Keegan sighed and took a breath. Laura recognized in him an emotion she’d borne herself: the knowledge that you had to tell a story of the shameful thing you had done when drunk. “I used to have a wife, before all this. Or maybe it wasn’t before. I don’t know. It’s kind of hard to tell when the drinking became a problem and whether it was before or after she left.”
“She left you?” Laura asked. She wanted clarification to be sure that it was a case of a marriage breaking up, and not a death.
“Yeah, she decided to shack up with this guy from work that she’d been sleeping with,” Keegan said, his shoulders slumping even further at the memory. “Turns out they’d been doing it for months. So, they ended up living together, and I was on my own, so I couldn’t afford the house anymore. I ended up having to move here because it was the only place I could afford that was on the market and close enough to work. Which I ended up getting fired from, anyway, so here we are.”
Laura nodded impatiently. “So, getting back to what happened at the reunion?”
“Right.” Keegan’s hand twitched toward one of the bottles on the table as if he wanted to check whether there was anything in it, but then he looked away. It looked empty anyway. “I thought the reunion might be a chance to get a bit of a fresh start, you know? Maybe meet some relatives I didn’t know I had, cheer me up about being on my own these days. Only, I walk around the corner, and who do I see? My wife and her new man, just standing there arm in arm like butter wouldn’t melt.”
Agent Moore let out a low whistle. Laura and Keegan both swiveled to look at her; she had been so quiet until then that Laura had actually forgotten she was in the room. She looked guilty at the interruption, shrinking under both of their gazes.
“I couldn’t help myself.” Keegan shrugged. “I’d already had a few drinks to give me some courage before I went to the convention hall, you know? I didn’t have it in me to hold back. I went for him. Started yelling about how he stole my woman, and she was just standing there all embarrassed, giving me that look like she used to when I did something to show her up in public.”
Laura couldn’t help but wince. She felt like she could relate. After all, she’d done plenty to make an idiot out of herself back when things were really bad. Even Nate had looked at her like that once. And she’d like to say that that had been the catalyst that made her stop drinking—but it hadn’t been. Not by a long shot.
“What was said?” Laura asked. She wanted him to tell her, himself, about the threats.

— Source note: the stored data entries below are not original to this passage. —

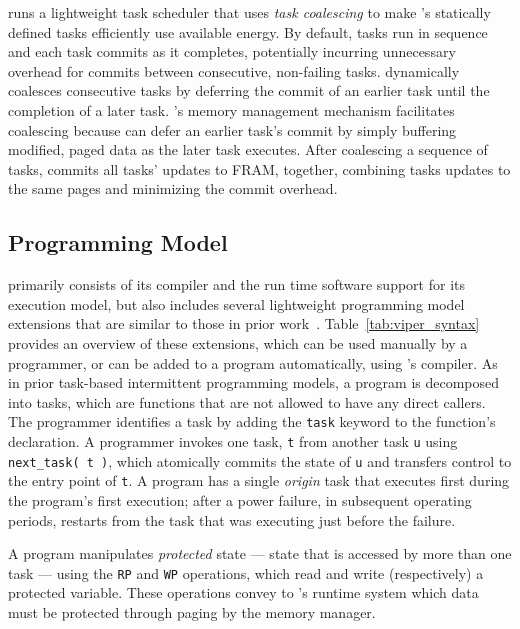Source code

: \sys runs a lightweight task scheduler that uses {\em task coalescing} to make
\sys's statically defined tasks efficiently use available energy.  By default,
tasks run in sequence and each task commits as it completes, potentially
incurring unnecessary overhead for commits between consecutive, non-failing
tasks.  \sys dynamically coalesces consecutive tasks by deferring the commit of
an earlier task until the completion of a later task.  \sys's memory management
mechanism facilitates coalescing because \sys can defer an earlier task's
commit by simply buffering modified, paged data as the later task executes.
After coalescing a sequence of tasks, \sys commits all tasks' updates to FRAM,
together, combining tasks updates to the same pages and minimizing the commit
overhead.


\subsection{Programming Model}
\label{sec:overview_programming_model}

\sys primarily consists of its compiler and the run time software support for
its execution model, but \sys also includes several lightweight programming
model extensions that are similar to those in prior work~\cite{chain,alpaca}.
Table~\ref{tab:viper_syntax} provides an overview of these extensions, which
can be used manually by a programmer, or can be added to a program
automatically, using \sys's compiler.  As in prior task-based intermittent
programming models, a \sys program is decomposed into tasks, which are
functions that are not allowed to have any direct callers.  The programmer
identifies a task by adding the {\tt task} keyword to the function's
declaration.  A programmer invokes one task, {\tt t} from another task {\tt u}
using {\tt next\_task( t )}, which atomically commits the state of {\tt u} and
transfers control to the entry point of {\tt t}.   A program has a single {\em
origin} task that executes first during the program's first execution; after a
power failure, in subsequent operating periods, \sys restarts from the task
that was executing just before the failure.

A \sys program manipulates {\em protected} state --- state that is accessed by
more than one task --- using the {\tt RP} and {\tt WP} operations, which read
and write (respectively) a protected variable. These operations convey to
\sys's runtime system which data must be protected through paging by the memory
manager.   

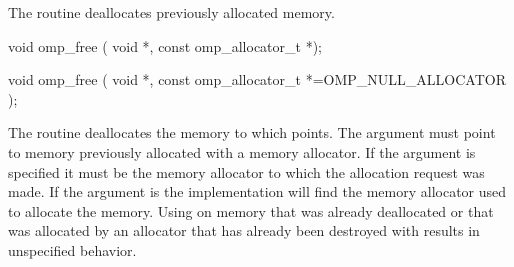 \begin{ccppspecific}
\summary
The  routine deallocates previously allocated memory.

\format

\begin{cspecific}
\begin{ompcFunction}
void omp_free ( void *, const omp_allocator_t *);
\end{ompcFunction}
\end{cspecific}
\begin{cppspecific}
\begin{ompcFunction}
void omp_free (
  void *,
  const omp_allocator_t *=OMP_NULL_ALLOCATOR
);
\end{ompcFunction}
\end{cppspecific}

\effect

The  routine deallocates the memory to which  points. The  argument must point to memory previously allocated with a memory allocator. If the  argument is specified it must be the memory allocator to which the allocation request was made. If the  argument is  the implementation will find the memory allocator used to allocate the memory. Using  on memory that was already deallocated or that was allocated by an allocator that has already been destroyed with  results in unspecified behavior.

\end{ccppspecific}
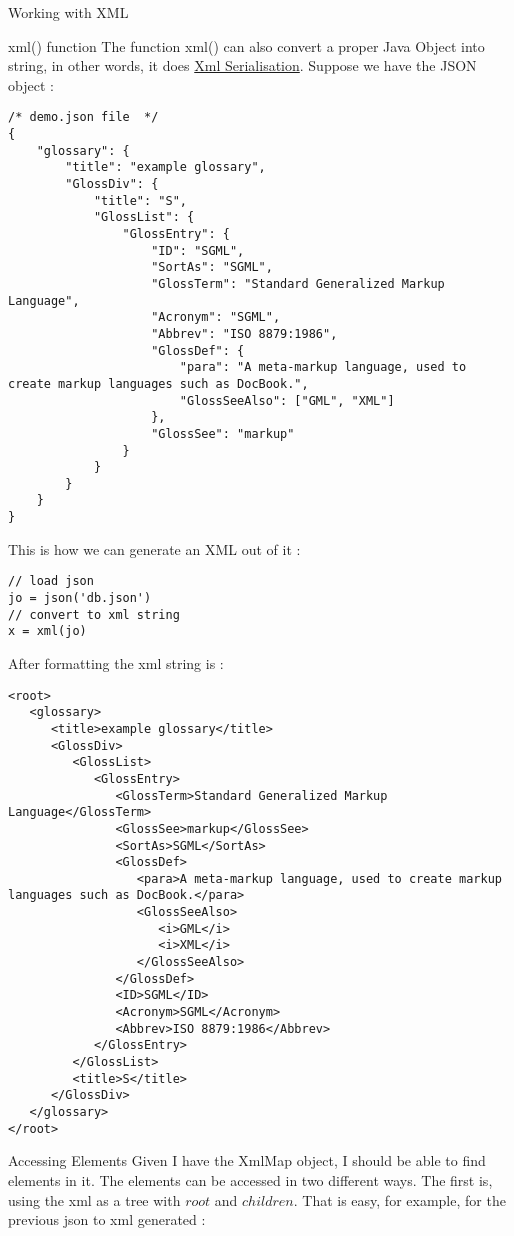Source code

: \begin{section}{Working with XML}
\begin{subsection}{xml() function}
The function xml() can also convert a proper Java Object into string, 
in other words, it does \href{https://msdn.microsoft.com/en-us/library/182eeyhh(v=vs.110).aspx}{Xml Serialisation}. 
Suppose we have the JSON object : 

\begin{lstlisting}[style=JexlStyle]
/* demo.json file  */
{
    "glossary": {
        "title": "example glossary",
        "GlossDiv": {
            "title": "S",
            "GlossList": {
                "GlossEntry": {
                    "ID": "SGML",
                    "SortAs": "SGML",
                    "GlossTerm": "Standard Generalized Markup Language",
                    "Acronym": "SGML",
                    "Abbrev": "ISO 8879:1986",
                    "GlossDef": {
                        "para": "A meta-markup language, used to create markup languages such as DocBook.",
                        "GlossSeeAlso": ["GML", "XML"]
                    },
                    "GlossSee": "markup"
                }
            }
        }
    }
}
\end{lstlisting}
This is how we can generate an XML out of it :
\begin{lstlisting}[style=JexlStyle]
// load json 
jo = json('db.json')
// convert to xml string 
x = xml(jo)
\end{lstlisting}
After formatting the xml string is :
\begin{lstlisting}[style=xmlStyle]
<root>
   <glossary>
      <title>example glossary</title>
      <GlossDiv>
         <GlossList>
            <GlossEntry>
               <GlossTerm>Standard Generalized Markup Language</GlossTerm>
               <GlossSee>markup</GlossSee>
               <SortAs>SGML</SortAs>
               <GlossDef>
                  <para>A meta-markup language, used to create markup languages such as DocBook.</para>
                  <GlossSeeAlso>
                     <i>GML</i>
                     <i>XML</i>
                  </GlossSeeAlso>
               </GlossDef>
               <ID>SGML</ID>
               <Acronym>SGML</Acronym>
               <Abbrev>ISO 8879:1986</Abbrev>
            </GlossEntry>
         </GlossList>
         <title>S</title>
      </GlossDiv>
   </glossary>
</root>
\end{lstlisting}
\end{subsection}

\begin{subsection}{Accessing Elements}
Given I have the XmlMap object, I should be able to find elements in it.
The elements can be accessed in two different ways.
The first is, using the xml as a tree with $root$ and $children$.
That is easy, for example, for the previous json to xml generated :


\end{subsection}
\end{section}
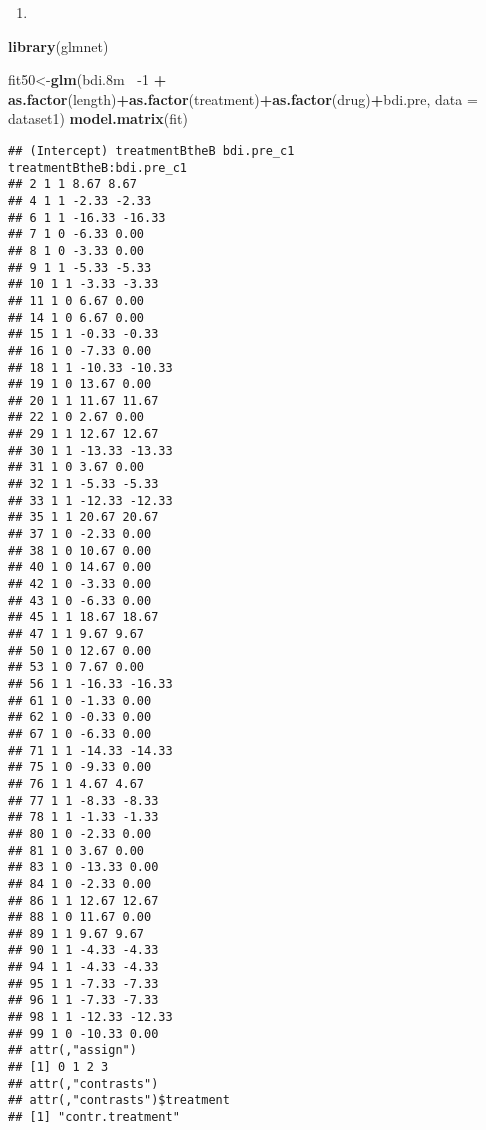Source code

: \documentclass[
]{article}
\newenvironment{Shaded}{\begin{snugshade}}{\end{snugshade}}
\newcommand{\DataTypeTok}[1]{\textcolor[rgb]{0.13,0.29,0.53}{#1}}
\newcommand{\DecValTok}[1]{\textcolor[rgb]{0.00,0.00,0.81}{#1}}
\newcommand{\FloatTok}[1]{\textcolor[rgb]{0.00,0.00,0.81}{#1}}
\newcommand{\KeywordTok}[1]{\textcolor[rgb]{0.13,0.29,0.53}{\textbf{#1}}}
\newcommand{\NormalTok}[1]{#1}
\newcommand{\OperatorTok}[1]{\textcolor[rgb]{0.81,0.36,0.00}{\textbf{#1}}}
\newcommand{\StringTok}[1]{\textcolor[rgb]{0.31,0.60,0.02}{#1}}
\begin{document}
\begin{enumerate}
\def\labelenumi{\arabic{enumi})}
\setcounter{enumi}{5}
\item
\end{enumerate}

\begin{Shaded}
\begin{Highlighting}[]
\KeywordTok{library}\NormalTok{(glmnet)}



\NormalTok{fit50<-}\KeywordTok{glm}\NormalTok{(bdi}\FloatTok{.8}\NormalTok{m}\OperatorTok{~}\StringTok{ }\DecValTok{-1} \OperatorTok{+}\StringTok{ }\KeywordTok{as.factor}\NormalTok{(length)}\OperatorTok{+}\KeywordTok{as.factor}\NormalTok{(treatment)}\OperatorTok{+}\KeywordTok{as.factor}\NormalTok{(drug)}\OperatorTok{+}\NormalTok{bdi.pre, }\DataTypeTok{data =}\NormalTok{ dataset1)}
\KeywordTok{model.matrix}\NormalTok{(fit)}
\end{Highlighting}
\end{Shaded}

\begin{verbatim}
## (Intercept) treatmentBtheB bdi.pre_c1
treatmentBtheB:bdi.pre_c1
## 2 1 1 8.67 8.67
## 4 1 1 -2.33 -2.33
## 6 1 1 -16.33 -16.33
## 7 1 0 -6.33 0.00
## 8 1 0 -3.33 0.00
## 9 1 1 -5.33 -5.33
## 10 1 1 -3.33 -3.33
## 11 1 0 6.67 0.00
## 14 1 0 6.67 0.00
## 15 1 1 -0.33 -0.33
## 16 1 0 -7.33 0.00
## 18 1 1 -10.33 -10.33
## 19 1 0 13.67 0.00
## 20 1 1 11.67 11.67
## 22 1 0 2.67 0.00
## 29 1 1 12.67 12.67
## 30 1 1 -13.33 -13.33
## 31 1 0 3.67 0.00
## 32 1 1 -5.33 -5.33
## 33 1 1 -12.33 -12.33
## 35 1 1 20.67 20.67
## 37 1 0 -2.33 0.00
## 38 1 0 10.67 0.00
## 40 1 0 14.67 0.00
## 42 1 0 -3.33 0.00
## 43 1 0 -6.33 0.00
## 45 1 1 18.67 18.67
## 47 1 1 9.67 9.67
## 50 1 0 12.67 0.00
## 53 1 0 7.67 0.00
## 56 1 1 -16.33 -16.33
## 61 1 0 -1.33 0.00
## 62 1 0 -0.33 0.00
## 67 1 0 -6.33 0.00
## 71 1 1 -14.33 -14.33
## 75 1 0 -9.33 0.00
## 76 1 1 4.67 4.67
## 77 1 1 -8.33 -8.33
## 78 1 1 -1.33 -1.33
## 80 1 0 -2.33 0.00
## 81 1 0 3.67 0.00
## 83 1 0 -13.33 0.00
## 84 1 0 -2.33 0.00
## 86 1 1 12.67 12.67
## 88 1 0 11.67 0.00
## 89 1 1 9.67 9.67
## 90 1 1 -4.33 -4.33
## 94 1 1 -4.33 -4.33
## 95 1 1 -7.33 -7.33
## 96 1 1 -7.33 -7.33
## 98 1 1 -12.33 -12.33
## 99 1 0 -10.33 0.00
## attr(,"assign")
## [1] 0 1 2 3
## attr(,"contrasts")
## attr(,"contrasts")$treatment
## [1] "contr.treatment"
\end{verbatim}
\end{document}
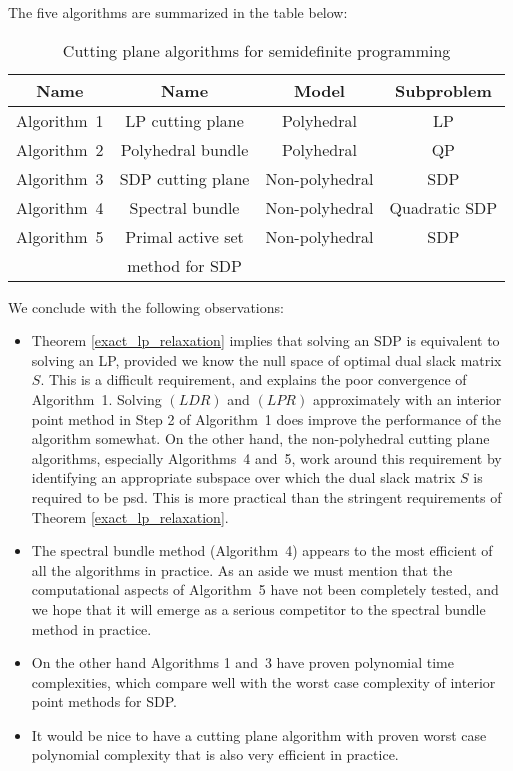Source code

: \documentclass[12pt]{kluwer}
\begin{document}
\begin{article}
The five algorithms are summarized in the table below:
\begin{table}[htbp]
\begin{tabular}{cccc} \hline
Name & Name & Model & Subproblem \\ \hline
Algorithm~1 & LP cutting plane & Polyhedral & LP \\
Algorithm~2 & Polyhedral bundle & Polyhedral & QP \\
Algorithm~3 & SDP cutting plane & Non-polyhedral & SDP \\
Algorithm~4 & Spectral bundle & Non-polyhedral & Quadratic SDP \\
Algorithm~5 & Primal active set & Non-polyhedral & SDP \\ 
& method for SDP & & \\ \hline
\end{tabular}
\caption{Cutting plane algorithms for semidefinite programming}
\end{table}

We conclude with the following observations:
\begin{itemize}
\item Theorem \ref{exact_lp_relaxation} implies that solving an SDP is equivalent to
solving an LP, provided we know the null space of optimal dual slack matrix $S$.
This is a difficult requirement, and explains the poor convergence of Algorithm~1.
Solving $(LDR)$ and $(LPR)$ approximately with an interior point method in Step 2
of Algorithm~1 does improve the performance of the algorithm somewhat.
On the other hand, the non-polyhedral cutting plane algorithms, especially Algorithms~4 and~5,
work around this requirement by identifying an appropriate subspace over which the
dual slack matrix $S$ is required to be psd. This is more practical than the
stringent requirements of Theorem \ref{exact_lp_relaxation}. 
\item The spectral bundle method (Algorithm~4) appears to the most efficient of all
the algorithms in practice. As an aside we must mention that the computational aspects
of Algorithm~5 have not been completely tested, and we hope that it will emerge as a serious
competitor to the spectral bundle method in practice.
\item On the other hand Algorithms 1 and~3 have proven polynomial time complexities,
which compare well with the worst case complexity of interior point methods for SDP.
\item It would be nice to have a cutting plane algorithm with proven worst case polynomial complexity
that is also very efficient in practice.
\end{itemize}


\end{article}
\end{document}

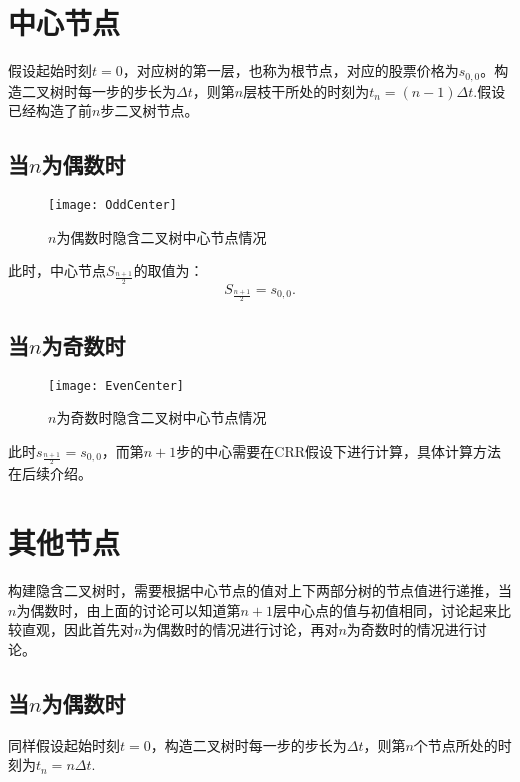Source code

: \section{中心节点}
假设起始时刻$t = 0$，对应树的第一层，也称为根节点，对应的股票价格为$s_{0,0}$。构造二叉树时每一步的步长为$\Delta t$，则第$n$层枝干所处的时刻为$t_n = (n-1)\Delta t$.假设已经构造了前$n$步二叉树节点。

\subsection{当$n$为偶数时}
\begin{figure}[H]
	\centering
	\texttt{[image: OddCenter]}
	\caption{$n$为偶数时隐含二叉树中心节点情况}
\end{figure}
此时，中心节点$S_{\frac{n+1}{2}}$的取值为：
$$S_{\frac{n+1}{2}} = s_{0,0}.$$
\subsection{当$n$为奇数时}
\begin{figure}[H]
	\centering
	\texttt{[image: EvenCenter]}
	\caption{$n$为奇数时隐含二叉树中心节点情况}
\end{figure}
此时$s_{\frac{n+1}{2}} = s_{0,0}$，而第$n+1$步的中心需要在CRR假设下进行计算，具体计算方法在后续介绍。

\section{其他节点}
构建隐含二叉树时，需要根据中心节点的值对上下两部分树的节点值进行递推，当$n$为偶数时，由上面的讨论可以知道第$n+1$层中心点的值与初值相同，讨论起来比较直观，因此首先对$n$为偶数时的情况进行讨论，再对$n$为奇数时的情况进行讨论。
\subsection{当$n$为偶数时}
同样假设起始时刻$t = 0$，构造二叉树时每一步的步长为$\Delta t$，则第$n$个节点所处的时刻为$t_n = n\Delta t$.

“I threatened to kill him,” Keegan said, then burst out into self-pitying laughter. “Can you imagine? I can barely walk around, the shakes are so bad if I don’t drink. And when I do drink, I can barely walk in a straight line anyway. Me, trying to kill someone? I’d probably just end up hurting myself.”
He was doing a pretty good job of making himself seem innocent, even though he was also doing a pretty good job of confessing everything. He had a good point about his abilities—but that wasn’t enough to rule him out fully, not to be absolutely certain about it.